Data extracts:
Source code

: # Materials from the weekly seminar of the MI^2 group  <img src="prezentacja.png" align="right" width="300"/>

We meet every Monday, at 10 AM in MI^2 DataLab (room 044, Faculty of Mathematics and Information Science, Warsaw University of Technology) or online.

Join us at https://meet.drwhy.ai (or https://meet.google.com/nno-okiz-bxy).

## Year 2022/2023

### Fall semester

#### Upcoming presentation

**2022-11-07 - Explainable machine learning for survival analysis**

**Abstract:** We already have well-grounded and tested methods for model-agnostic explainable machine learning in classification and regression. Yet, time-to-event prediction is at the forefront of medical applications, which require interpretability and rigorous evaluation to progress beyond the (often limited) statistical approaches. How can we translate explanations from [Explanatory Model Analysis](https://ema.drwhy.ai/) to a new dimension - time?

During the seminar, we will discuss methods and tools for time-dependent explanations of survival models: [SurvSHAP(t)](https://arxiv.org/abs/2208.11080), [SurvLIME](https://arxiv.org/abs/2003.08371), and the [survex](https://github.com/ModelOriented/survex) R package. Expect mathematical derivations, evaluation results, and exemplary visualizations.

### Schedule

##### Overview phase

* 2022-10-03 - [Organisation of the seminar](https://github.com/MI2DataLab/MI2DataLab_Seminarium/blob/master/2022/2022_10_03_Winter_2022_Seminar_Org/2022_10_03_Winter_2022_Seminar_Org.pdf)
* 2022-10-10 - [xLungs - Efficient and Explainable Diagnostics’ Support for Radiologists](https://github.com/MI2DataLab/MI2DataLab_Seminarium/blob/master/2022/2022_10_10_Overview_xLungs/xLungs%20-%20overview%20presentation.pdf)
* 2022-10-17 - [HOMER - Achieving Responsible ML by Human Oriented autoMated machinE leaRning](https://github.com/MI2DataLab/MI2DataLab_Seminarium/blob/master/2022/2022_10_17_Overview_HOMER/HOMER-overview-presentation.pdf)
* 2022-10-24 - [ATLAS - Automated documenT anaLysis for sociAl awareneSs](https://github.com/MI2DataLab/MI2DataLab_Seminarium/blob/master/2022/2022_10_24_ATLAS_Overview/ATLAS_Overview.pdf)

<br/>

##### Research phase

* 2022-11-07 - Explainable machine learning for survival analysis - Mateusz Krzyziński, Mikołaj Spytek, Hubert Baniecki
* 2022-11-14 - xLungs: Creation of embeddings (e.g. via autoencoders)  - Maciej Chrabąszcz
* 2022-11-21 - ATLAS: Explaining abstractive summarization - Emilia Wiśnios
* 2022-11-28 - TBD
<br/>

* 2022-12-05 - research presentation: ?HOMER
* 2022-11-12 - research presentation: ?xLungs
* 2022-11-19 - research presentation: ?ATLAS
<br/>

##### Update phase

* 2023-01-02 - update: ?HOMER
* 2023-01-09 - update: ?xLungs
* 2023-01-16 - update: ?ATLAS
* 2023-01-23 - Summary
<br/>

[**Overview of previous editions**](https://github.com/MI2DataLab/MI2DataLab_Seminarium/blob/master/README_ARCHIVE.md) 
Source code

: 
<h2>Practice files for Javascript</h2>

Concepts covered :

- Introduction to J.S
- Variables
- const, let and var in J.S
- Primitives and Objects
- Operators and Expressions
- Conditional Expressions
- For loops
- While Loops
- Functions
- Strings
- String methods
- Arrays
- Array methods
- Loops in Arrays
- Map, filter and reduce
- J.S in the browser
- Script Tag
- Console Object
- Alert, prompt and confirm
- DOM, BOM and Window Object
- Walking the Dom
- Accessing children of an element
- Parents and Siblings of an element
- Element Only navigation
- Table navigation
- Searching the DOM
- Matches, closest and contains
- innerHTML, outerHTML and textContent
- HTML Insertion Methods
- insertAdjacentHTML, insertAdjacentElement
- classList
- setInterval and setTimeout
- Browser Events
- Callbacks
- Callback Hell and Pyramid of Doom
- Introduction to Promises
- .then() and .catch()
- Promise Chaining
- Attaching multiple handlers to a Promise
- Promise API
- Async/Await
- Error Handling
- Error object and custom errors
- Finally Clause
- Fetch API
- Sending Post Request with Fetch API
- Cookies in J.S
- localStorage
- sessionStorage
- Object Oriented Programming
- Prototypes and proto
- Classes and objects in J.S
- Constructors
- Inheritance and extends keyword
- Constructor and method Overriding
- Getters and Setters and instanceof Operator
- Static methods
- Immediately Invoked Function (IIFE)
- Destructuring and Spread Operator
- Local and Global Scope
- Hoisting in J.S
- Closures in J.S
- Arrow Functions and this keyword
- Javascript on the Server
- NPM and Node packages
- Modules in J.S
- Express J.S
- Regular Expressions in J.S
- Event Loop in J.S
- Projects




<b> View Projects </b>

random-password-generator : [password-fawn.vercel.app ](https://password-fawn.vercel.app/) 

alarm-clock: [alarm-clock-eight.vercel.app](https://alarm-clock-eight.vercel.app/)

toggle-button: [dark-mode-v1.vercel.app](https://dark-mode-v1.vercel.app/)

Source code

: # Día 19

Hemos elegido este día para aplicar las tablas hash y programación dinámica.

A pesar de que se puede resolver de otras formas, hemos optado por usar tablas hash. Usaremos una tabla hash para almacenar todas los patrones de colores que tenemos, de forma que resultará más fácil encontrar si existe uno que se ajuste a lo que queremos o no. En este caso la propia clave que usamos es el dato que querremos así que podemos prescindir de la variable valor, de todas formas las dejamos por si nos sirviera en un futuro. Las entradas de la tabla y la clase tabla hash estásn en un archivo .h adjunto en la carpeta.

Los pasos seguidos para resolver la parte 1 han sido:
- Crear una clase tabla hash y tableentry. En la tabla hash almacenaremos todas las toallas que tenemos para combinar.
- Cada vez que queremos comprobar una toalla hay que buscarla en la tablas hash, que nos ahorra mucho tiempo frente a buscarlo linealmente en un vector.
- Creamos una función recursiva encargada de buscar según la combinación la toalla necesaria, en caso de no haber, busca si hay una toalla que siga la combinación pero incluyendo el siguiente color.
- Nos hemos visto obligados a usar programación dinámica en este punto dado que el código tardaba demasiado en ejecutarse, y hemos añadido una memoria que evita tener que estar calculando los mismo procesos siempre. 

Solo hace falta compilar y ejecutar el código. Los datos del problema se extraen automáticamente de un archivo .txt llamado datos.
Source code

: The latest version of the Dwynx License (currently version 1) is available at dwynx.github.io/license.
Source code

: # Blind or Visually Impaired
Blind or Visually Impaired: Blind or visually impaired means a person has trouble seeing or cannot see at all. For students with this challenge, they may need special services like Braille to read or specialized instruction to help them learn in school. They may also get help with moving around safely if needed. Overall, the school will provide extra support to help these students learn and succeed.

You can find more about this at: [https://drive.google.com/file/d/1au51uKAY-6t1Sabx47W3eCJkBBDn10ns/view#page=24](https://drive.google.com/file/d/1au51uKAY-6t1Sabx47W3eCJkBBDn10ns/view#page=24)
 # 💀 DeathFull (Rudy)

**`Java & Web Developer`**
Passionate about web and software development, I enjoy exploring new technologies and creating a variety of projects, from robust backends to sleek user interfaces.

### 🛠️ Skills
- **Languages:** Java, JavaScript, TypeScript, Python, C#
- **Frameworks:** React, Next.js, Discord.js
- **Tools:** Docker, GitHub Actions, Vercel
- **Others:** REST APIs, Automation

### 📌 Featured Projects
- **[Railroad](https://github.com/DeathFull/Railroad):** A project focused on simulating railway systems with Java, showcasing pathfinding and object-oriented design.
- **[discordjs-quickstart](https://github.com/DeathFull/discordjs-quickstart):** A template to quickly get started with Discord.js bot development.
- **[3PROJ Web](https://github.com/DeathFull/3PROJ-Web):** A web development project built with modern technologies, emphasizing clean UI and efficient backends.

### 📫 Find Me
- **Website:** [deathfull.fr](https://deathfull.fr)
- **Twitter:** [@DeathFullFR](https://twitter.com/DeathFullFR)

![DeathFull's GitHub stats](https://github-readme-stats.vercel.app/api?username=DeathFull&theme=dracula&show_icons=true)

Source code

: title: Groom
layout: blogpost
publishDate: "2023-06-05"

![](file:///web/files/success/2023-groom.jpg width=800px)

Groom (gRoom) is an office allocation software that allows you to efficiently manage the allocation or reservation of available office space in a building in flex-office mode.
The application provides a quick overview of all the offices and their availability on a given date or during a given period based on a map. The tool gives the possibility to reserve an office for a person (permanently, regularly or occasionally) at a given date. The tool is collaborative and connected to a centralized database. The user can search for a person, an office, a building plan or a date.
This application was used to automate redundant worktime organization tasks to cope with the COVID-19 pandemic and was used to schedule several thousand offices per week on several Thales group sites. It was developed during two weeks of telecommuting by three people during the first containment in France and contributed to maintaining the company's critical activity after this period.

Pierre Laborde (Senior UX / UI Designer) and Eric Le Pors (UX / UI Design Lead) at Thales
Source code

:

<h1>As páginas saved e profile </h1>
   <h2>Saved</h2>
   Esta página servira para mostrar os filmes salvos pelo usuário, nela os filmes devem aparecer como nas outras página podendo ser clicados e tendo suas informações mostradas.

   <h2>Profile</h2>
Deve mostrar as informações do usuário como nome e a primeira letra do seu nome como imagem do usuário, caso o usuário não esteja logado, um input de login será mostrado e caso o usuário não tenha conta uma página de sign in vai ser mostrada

What this task involves: From the records above, transcribe exactly the run of lines that opens with the line holding "- Callback Hell and Pyramid of Doom" and closes with the line holding "- Local and Global Scope", both included.

The completed task:
- Callback Hell and Pyramid of Doom
- Introduction to Promises
- .then() and .catch()
- Promise Chaining
- Attaching multiple handlers to a Promise
- Promise API
- Async/Await
- Error Handling
- Error object and custom errors
- Finally Clause
- Fetch API
- Sending Post Request with Fetch API
- Cookies in J.S
- localStorage
- sessionStorage
- Object Oriented Programming
- Prototypes and proto
- Classes and objects in J.S
- Constructors
- Inheritance and extends keyword
- Constructor and method Overriding
- Getters and Setters and instanceof Operator
- Static methods
- Immediately Invoked Function (IIFE)
- Destructuring and Spread Operator
- Local and Global Scope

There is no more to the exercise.